As we learned last week, nothing is separate from our life with God. He is always speaking to us, always sowing seeds of his grace in both the miraculous and the mundane. If we want them to grow, we must tend to them with time and attention. Ignatius' most well-known exercise is called the Examen. It is a daily 15-minute practice designed to help us find God in all things by increasing our awareness and receptivity to his activity and presence in the fabric of our everyday life.

When writing a story, a good author wastes nothing. Even details and events that seem inconsequential become woven into the characters and story arc. The Examen is about seeing our whole life as just such a story, which God is unfolding day by day, wasting nothing. In all things he wants to shape us into the image of Christ. We cooperate by being attentive to all the little ways the Holy Spirit continues his creative work. The Examen involves remembering and reflecting on your whole day, trying to be attentive to the way God was at work. There are five steps to this exercise:

  1. Seek the Light. The promised gifts of the Holy Spirit include illumination, conviction, comfort, guidance, and transformation. Pray for the light of the Holy Spirit to help you see the blur of the day with clarity, even the things you don’t want to remember.
  2. Give thanks. Express gratitude for your day, for life and all God’s blessings. This frames our reflection on the day in thankfulness, preparing us to see everything as a gift, in and through which we can be led to love and listen to God.
  3. Reflect. Take the most time here. Carefully go back through the day—the big, small, good, bad, and ugly.
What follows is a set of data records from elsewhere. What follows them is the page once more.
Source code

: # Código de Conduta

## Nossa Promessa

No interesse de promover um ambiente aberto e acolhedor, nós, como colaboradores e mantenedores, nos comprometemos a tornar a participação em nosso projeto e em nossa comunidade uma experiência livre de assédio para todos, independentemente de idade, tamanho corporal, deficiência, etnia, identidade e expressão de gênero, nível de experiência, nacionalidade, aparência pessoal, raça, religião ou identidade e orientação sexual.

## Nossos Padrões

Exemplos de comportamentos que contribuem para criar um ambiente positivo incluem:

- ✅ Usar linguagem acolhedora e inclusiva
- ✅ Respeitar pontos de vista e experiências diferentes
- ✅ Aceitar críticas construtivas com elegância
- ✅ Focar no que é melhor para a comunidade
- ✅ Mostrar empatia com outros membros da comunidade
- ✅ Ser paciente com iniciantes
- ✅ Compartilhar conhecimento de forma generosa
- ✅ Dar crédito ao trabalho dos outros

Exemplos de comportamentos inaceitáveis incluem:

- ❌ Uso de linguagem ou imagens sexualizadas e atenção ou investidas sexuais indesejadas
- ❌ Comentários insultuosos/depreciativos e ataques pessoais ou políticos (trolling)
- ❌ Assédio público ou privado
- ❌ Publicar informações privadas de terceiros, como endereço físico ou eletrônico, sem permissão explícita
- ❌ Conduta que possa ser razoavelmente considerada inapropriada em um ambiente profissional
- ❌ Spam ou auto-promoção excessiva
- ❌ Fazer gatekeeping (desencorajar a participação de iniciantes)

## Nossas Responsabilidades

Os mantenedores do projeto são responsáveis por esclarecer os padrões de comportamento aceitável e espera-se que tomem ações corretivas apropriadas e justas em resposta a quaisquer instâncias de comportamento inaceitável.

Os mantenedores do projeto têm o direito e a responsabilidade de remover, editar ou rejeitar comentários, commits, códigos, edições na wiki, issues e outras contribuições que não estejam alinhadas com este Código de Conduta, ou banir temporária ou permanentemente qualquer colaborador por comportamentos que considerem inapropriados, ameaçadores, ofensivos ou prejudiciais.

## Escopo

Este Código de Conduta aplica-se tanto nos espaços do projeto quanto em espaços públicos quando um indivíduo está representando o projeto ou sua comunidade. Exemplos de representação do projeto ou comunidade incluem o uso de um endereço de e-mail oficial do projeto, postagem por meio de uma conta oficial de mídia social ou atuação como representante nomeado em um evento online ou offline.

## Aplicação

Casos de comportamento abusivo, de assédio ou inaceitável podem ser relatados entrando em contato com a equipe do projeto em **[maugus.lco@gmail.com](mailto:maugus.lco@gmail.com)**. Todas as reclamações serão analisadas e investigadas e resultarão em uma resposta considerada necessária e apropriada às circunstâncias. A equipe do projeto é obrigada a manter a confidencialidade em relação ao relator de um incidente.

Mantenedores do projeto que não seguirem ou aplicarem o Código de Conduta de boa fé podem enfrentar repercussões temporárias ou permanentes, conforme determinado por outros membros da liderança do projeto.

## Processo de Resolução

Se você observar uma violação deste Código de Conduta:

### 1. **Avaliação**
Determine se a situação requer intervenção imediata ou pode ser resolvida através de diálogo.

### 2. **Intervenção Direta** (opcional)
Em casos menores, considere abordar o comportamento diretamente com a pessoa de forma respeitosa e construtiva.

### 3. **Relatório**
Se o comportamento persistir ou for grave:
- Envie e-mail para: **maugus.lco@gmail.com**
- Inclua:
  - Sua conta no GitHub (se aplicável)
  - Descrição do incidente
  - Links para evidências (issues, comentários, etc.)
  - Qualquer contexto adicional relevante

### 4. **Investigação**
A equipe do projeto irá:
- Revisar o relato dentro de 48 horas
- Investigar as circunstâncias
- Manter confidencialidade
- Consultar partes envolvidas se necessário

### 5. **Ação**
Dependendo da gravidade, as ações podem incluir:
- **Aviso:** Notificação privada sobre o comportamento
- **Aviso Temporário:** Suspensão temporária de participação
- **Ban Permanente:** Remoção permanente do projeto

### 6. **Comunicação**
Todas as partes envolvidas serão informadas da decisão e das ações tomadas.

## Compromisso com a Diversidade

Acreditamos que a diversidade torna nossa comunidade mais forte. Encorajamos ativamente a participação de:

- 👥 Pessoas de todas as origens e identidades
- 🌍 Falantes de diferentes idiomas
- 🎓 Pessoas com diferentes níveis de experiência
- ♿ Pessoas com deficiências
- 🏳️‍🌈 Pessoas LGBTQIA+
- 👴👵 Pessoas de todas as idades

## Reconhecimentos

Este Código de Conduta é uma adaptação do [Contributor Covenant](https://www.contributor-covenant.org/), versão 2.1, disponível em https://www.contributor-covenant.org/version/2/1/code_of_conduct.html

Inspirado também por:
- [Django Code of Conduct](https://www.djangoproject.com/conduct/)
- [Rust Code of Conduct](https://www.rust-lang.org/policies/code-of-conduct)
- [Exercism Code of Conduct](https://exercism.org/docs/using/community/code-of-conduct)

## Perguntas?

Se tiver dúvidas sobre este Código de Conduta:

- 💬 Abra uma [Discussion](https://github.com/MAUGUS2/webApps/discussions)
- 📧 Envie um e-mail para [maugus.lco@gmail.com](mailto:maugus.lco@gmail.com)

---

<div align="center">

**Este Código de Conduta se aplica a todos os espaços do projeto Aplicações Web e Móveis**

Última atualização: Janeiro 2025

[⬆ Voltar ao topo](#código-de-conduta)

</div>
Even the most dark or insignificant of things contains the presence of God. Choose and focus on a few events that stand out, noticing where and how…
    1. my conscience was moved
    2. emotions, desires, or habits influenced me, good or bad
    3. an event or encounter stuck with me—a scenario or conversation I keep running in my head
    4. a thought, word, feeling, or action led me toward or away from God

      In these events, how was God was speaking to me? How did I respond? How did I rely on God? How might I have forgotten or wandered from God? Why did I think and act the way I did? What can I learn about myself from it? What can I learn about God from it?
  4. Respond. Thank God for his presence, guidance, and gracious care. Own up to your failures; ask for forgiveness and for God to transform your heart.
  5. Resolve. Look to tomorrow. Hear Jesus’ words in the parable of the sower: “Through their resolve, they bear fruit.” Ask for continued grace for the future, to be ever more attentive to God’s presence in everything and to respond to these situations with discernment and love.

Take 15 minutes to do this exercise today, ideally in the evening. If you keep one discipline from this season as a part of your everyday life, the Examen is a great choice. Consider repeating a form of this exercise daily throughout Lent. Time and repetition is essential to opening our awareness to God.